Proteins control most fundamental cellular and biological processes. Small changes in the protein sequence, however, can alter these tightly regulated functions, and may be associated with a wide range of diseases. Unfortunately, it is time-consuming and technically-challenging to experimentally elucidate the effects of all possible missense variants. While the gold standard tools to assess pathogenicity rely primarily on gene/protein sequence, we hypothesised that considering these mutations in the context of the protein structure and their interactions would be more informative. To address this, we developed a machine-learning pipeline that uses computational structural and biophysical tools to better predict clinical pathogenicity. Here, we present two applications of this methodology in cancer and Alzheimer’s Disease (AD).

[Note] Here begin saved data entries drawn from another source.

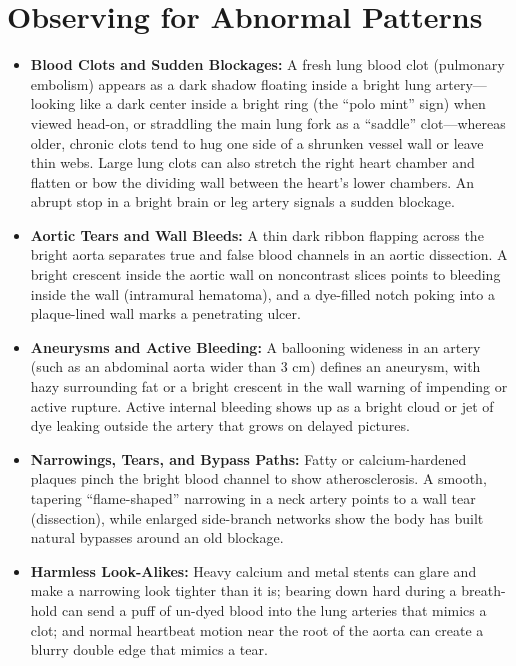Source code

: \section{Observing for Abnormal Patterns}
\begin{itemize}
    \item \textbf{Blood Clots and Sudden Blockages:} A fresh lung blood clot (pulmonary embolism) appears as a dark shadow floating inside a bright lung artery---looking like a dark center inside a bright ring (the ``polo mint'' sign) when viewed head-on, or straddling the main lung fork as a ``saddle'' clot---whereas older, chronic clots tend to hug one side of a shrunken vessel wall or leave thin webs. Large lung clots can also stretch the right heart chamber and flatten or bow the dividing wall between the heart's lower chambers. An abrupt stop in a bright brain or leg artery signals a sudden blockage.
    \item \textbf{Aortic Tears and Wall Bleeds:} A thin dark ribbon flapping across the bright aorta separates true and false blood channels in an aortic dissection. A bright crescent inside the aortic wall on noncontrast slices points to bleeding inside the wall (intramural hematoma), and a dye-filled notch poking into a plaque-lined wall marks a penetrating ulcer.
    \item \textbf{Aneurysms and Active Bleeding:} A ballooning wideness in an artery (such as an abdominal aorta wider than 3 cm) defines an aneurysm, with hazy surrounding fat or a bright crescent in the wall warning of impending or active rupture. Active internal bleeding shows up as a bright cloud or jet of dye leaking outside the artery that grows on delayed pictures.
    \item \textbf{Narrowings, Tears, and Bypass Paths:} Fatty or calcium-hardened plaques pinch the bright blood channel to show atherosclerosis. A smooth, tapering ``flame-shaped'' narrowing in a neck artery points to a wall tear (dissection), while enlarged side-branch networks show the body has built natural bypasses around an old blockage.
    \item \textbf{Harmless Look-Alikes:} Heavy calcium and metal stents can glare and make a narrowing look tighter than it is; bearing down hard during a breath-hold can send a puff of un-dyed blood into the lung arteries that mimics a clot; and normal heartbeat motion near the root of the aorta can create a blurry double edge that mimics a tear.
\end{itemize}

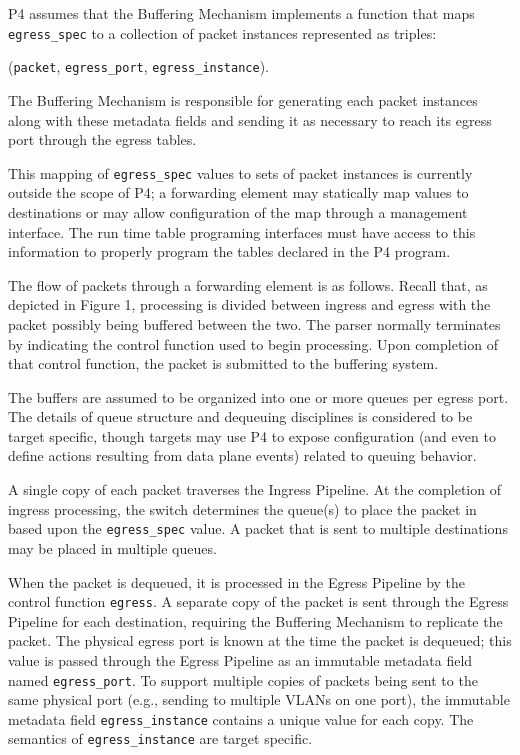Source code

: \documentclass[12pt]{article}
\begin{document}
P4 assumes that the Buffering Mechanism implements a function that maps \texttt{egress_spec} to 
a collection of packet instances represented as triples:

\centerline{(\texttt{packet}, \texttt{egress_port}, \texttt{egress_instance}).}

 The Buffering Mechanism is responsible for generating 
each packet instances along with these metadata fields and sending it as necessary 
to reach its egress port through the egress \matchaction tables. 

This mapping of \texttt{egress_spec} values to sets of packet instances is currently 
outside the scope of P4; a forwarding element may statically map values to 
destinations or may allow configuration of the map through a management interface. 
The run time table programing interfaces must have access to this information 
to properly program the tables declared in the P4 program.

The flow of packets through a forwarding element is as follows. Recall that, 
as depicted in Figure 1, processing is divided between ingress and egress 
with the packet possibly being buffered between the two. The parser normally 
terminates by indicating the control function used to begin processing.  Upon 
completion of that control function, the packet is submitted to the buffering 
system.

The buffers are assumed to be organized into one or more queues per egress 
port. The details of queue structure and dequeuing disciplines is considered 
to be target specific, though targets may use P4 to expose configuration (and 
even to define actions resulting from data plane events) related to queuing 
behavior.

A single copy of each packet traverses the Ingress Pipeline. At the completion 
of ingress processing, the switch determines the queue(s) to place the packet 
in based upon the \texttt{egress_spec} value. A packet that is sent to multiple destinations 
may be placed in multiple queues.

When the packet is dequeued, it is processed in the Egress Pipeline by the 
control function \texttt{egress}. A separate copy of the packet is sent through 
the Egress Pipeline for each destination, requiring the Buffering Mechanism 
to replicate the packet. The physical egress port is known at the time the 
packet is dequeued; this value is passed through the Egress Pipeline as an 
immutable metadata field named \texttt{egress_port}. To support multiple copies 
of packets being sent to the same physical port (e.g., sending to multiple 
VLANs on one port), the immutable metadata field \texttt{egress_instance} contains 
a unique value for each copy. The semantics of \texttt{egress_instance} are target 
specific.
\end{document}

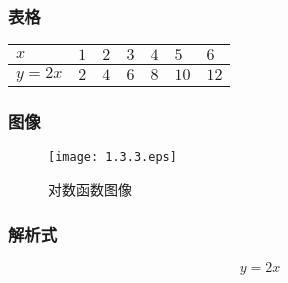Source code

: \documentclass[12pt, a4paper, oneside, UTF8]{ctexbook}  %
\begin{document}
\subsubsection{表格}
\begin{table}[H]
    \begin{center}
        \begin{tabular}{|l|l|l|l|l|l|l|}
            \hline
            $x$    & $ 1$ & $2$ & $3$ & $4$ & $5$  & $6$  \\ \hline
            $y=2x$ & $2$  & $4$ & $6$ & $8$ & $10$ & $12$ \\ \hline
        \end{tabular}
    \end{center}
\end{table}
\subsubsection{图像}
\begin{figure}[H]
    \centering \texttt{[image: 1.3.3.eps]} \caption{对数函数图像}
\end{figure}
\subsubsection{解析式}
$$
    \boxed{y=2x}
$$
\end{document}
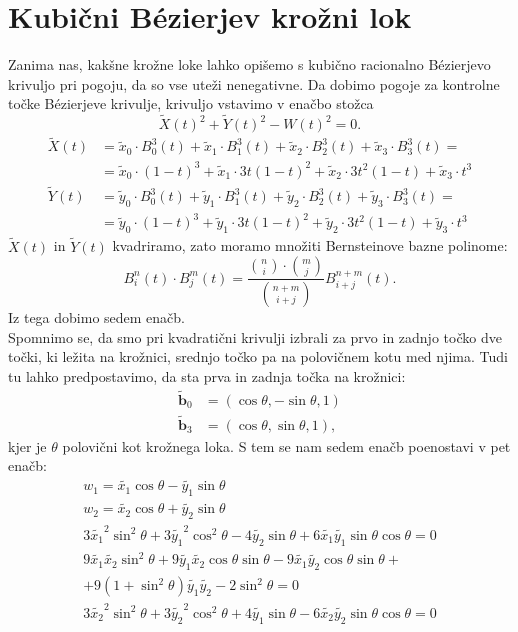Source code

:\documentclass[a4paper,11pt]{article}
\theoremstyle{definition}
\theoremstyle{plain}
\begin{document}
\section{Kubični B\'ezierjev krožni lok}


Zanima nas, kakšne krožne loke lahko opišemo s kubično racionalno B\'ezierjevo krivuljo pri pogoju, da so vse uteži nenegativne. Da dobimo pogoje za kontrolne točke B\'ezierjeve krivulje, krivuljo vstavimo v enačbo stožca
$$ \tilde{X}(t)^2+\tilde{Y}(t)^2-W(t)^2=0.$$
\begin{align*}
\tilde{X}(t) &= \tilde{x}_0\cdot B_0^3(t)+\tilde{x}_1\cdot B_1^3(t)+ \tilde{x}_2\cdot B_2^3(t) + \tilde{x}_3\cdot B_3^3(t) = \\
&= \tilde{x}_0\cdot (1-t)^3+\tilde{x}_1\cdot3t(1-t)^2+\tilde{x}_2\cdot3t^2(1-t)+\tilde{x}_3\cdot t^3 \\
\tilde{Y}(t) &=\tilde{y}_0\cdot B_0^3(t)+\tilde{y}_1\cdot B_1^3(t)+\tilde{y}_2\cdot B_2^3(t) + \tilde{y}_3\cdot B_3^3(t) = \\
&= \tilde{y}_0\cdot (1-t)^3+\tilde{y}_1\cdot3t(1-t)^2+\tilde{y}_2\cdot3t^2(1-t)+\tilde{y}_3\cdot t^3 
\end{align*}
$\tilde{X}(t)$ in $\tilde{Y}(t)$ kvadriramo, zato moramo množiti Bernsteinove bazne polinome:
$$B_i^n(t)\cdot B_j^m(t)=\frac{\binom{n}{i} \cdot \binom{m}{j}}{\binom{n+m}{i+j}}B_{i+j}^{n+m}(t).$$
Iz tega dobimo sedem enačb.\\
Spomnimo se, da smo pri kvadratični krivulji izbrali za prvo in zadnjo točko dve točki, ki ležita na krožnici, srednjo točko pa na polovičnem kotu med njima. Tudi tu lahko predpostavimo, da sta prva in zadnja točka na krožnici:
\begin{align*}
\boldsymbol{\tilde{b}}_0 &= (\cos \theta, -\sin \theta, 1)\\
\boldsymbol{\tilde{b}}_3 &= (\cos \theta, \sin \theta, 1),
\end{align*}
kjer je $\theta$ polovični kot krožnega loka.  S tem se nam sedem enačb poenostavi v pet enačb:
\begin{align*}
w_1 = \tilde{x_1}\cos{\theta} - \tilde{y_1} \sin{\theta}   \\
w_2 = \tilde{x_2}\cos{\theta} + \tilde{y_2} \sin{\theta}   \\
3\tilde{x_1}^2\sin^2{\theta} + 3\tilde{y_1}^2\cos^2{\theta} - 4\tilde{y_2} \sin{\theta}  + 6\tilde{x_1}\tilde{y_1} \sin{\theta} \cos{\theta} = 0 \\
9\tilde{x_1}\tilde{x_2}\sin^2{\theta} + 9\tilde{y_1}\tilde{x_2}\cos{\theta} \sin{\theta} - 9\tilde{x_1} \tilde{y_2} \cos{\theta} \sin{\theta}+ \\
+ 9 (1 + \sin^2{\theta}) \tilde{y_1} \tilde{y_2} - 2\sin^2{\theta} = 0 \\
3\tilde{x_2}^2 \sin^2{\theta}+ 3\tilde{y_2}^2 \cos^2{\theta}+ 4\tilde{y_1} \sin{\theta}  - 6\tilde{x_2}\tilde{y_2}\sin{\theta} \cos{\theta}  = 0 
\end{align*}
\end{document}
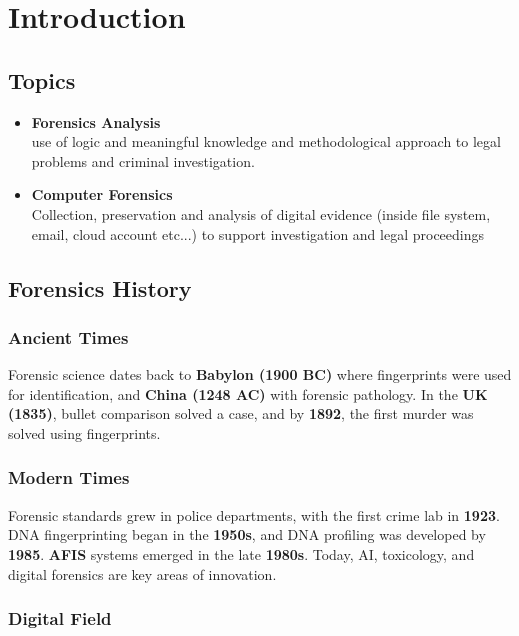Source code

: \chapter{Introduction}

\section{Topics}
\begin{itemize}
  \item \textbf{Forensics Analysis} \\
    use of logic and meaningful knowledge and methodological approach to
    legal problems and criminal investigation.
  \item \textbf{Computer Forensics} \\
    Collection, preservation and analysis of digital evidence
    (inside file system, email, cloud account etc...) to support
    investigation and legal proceedings
\end{itemize}

\section{Forensics History}

\subsection{Ancient Times}
Forensic science dates back to \textbf{Babylon (1900 BC)} where fingerprints
were used for identification, and \textbf{China (1248 AC)} with forensic pathology.
In the \textbf{UK (1835)}, bullet comparison solved a case, and by \textbf{1892},
the first murder was solved using fingerprints.

\subsection{Modern Times}
Forensic standards grew in police departments, with the first crime lab in
\textbf{1923}. DNA fingerprinting began in the \textbf{1950s}, and DNA profiling
was developed by \textbf{1985}. \textbf{AFIS} systems emerged in the late
\textbf{1980s}. Today, AI, toxicology, and digital forensics are key areas
of innovation.

\subsection{Digital Field}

In our first case study, we generated two separate, interpretable machine learning models to detect pathogenicity in the tumour suppressor p53. When adding on experimental data to our method, we were able to identify oncogenic p53 mutations with a Matthew's Correlation Coefficient (MCC) of 0.88 on a non-redundant test set, and 0.83 on a clinical validation test set, which shows model robustness and promising clinical translation potential. When excluding difficult-to-characterise experimental data, our model performance deteriorated by only 8%, suggesting that protein structural information was providing complementary insight. Interpreting our models revealed that information on residual p53 activity, polar atom distances, and changes in p53 stability were instrumental in the decisions. Our tools outperformed widely-used pathogenicity predictors, and had comparable performance with p53-specific methods. Our predictors offered clinical diagnostic utility, which is crucial for patient monitoring, and personalised cancer treatments.
Following our successful approach in p53, we applied the same principles to identify AD-causing mutations across 22 different proteins. Our combined preliminary model obtained a MCC of up to 0.87 on non-redundant tests, demonstrating model robustness and generalisability. This generic model was compared to protein-specific models, in order to refine our clinical computational pipeline rules for applications in other diseases. This work aims to not only provide clinically relevant tools, but provides a foundation to better understand the relationships between protein sequence-structure-function-pathogenicity.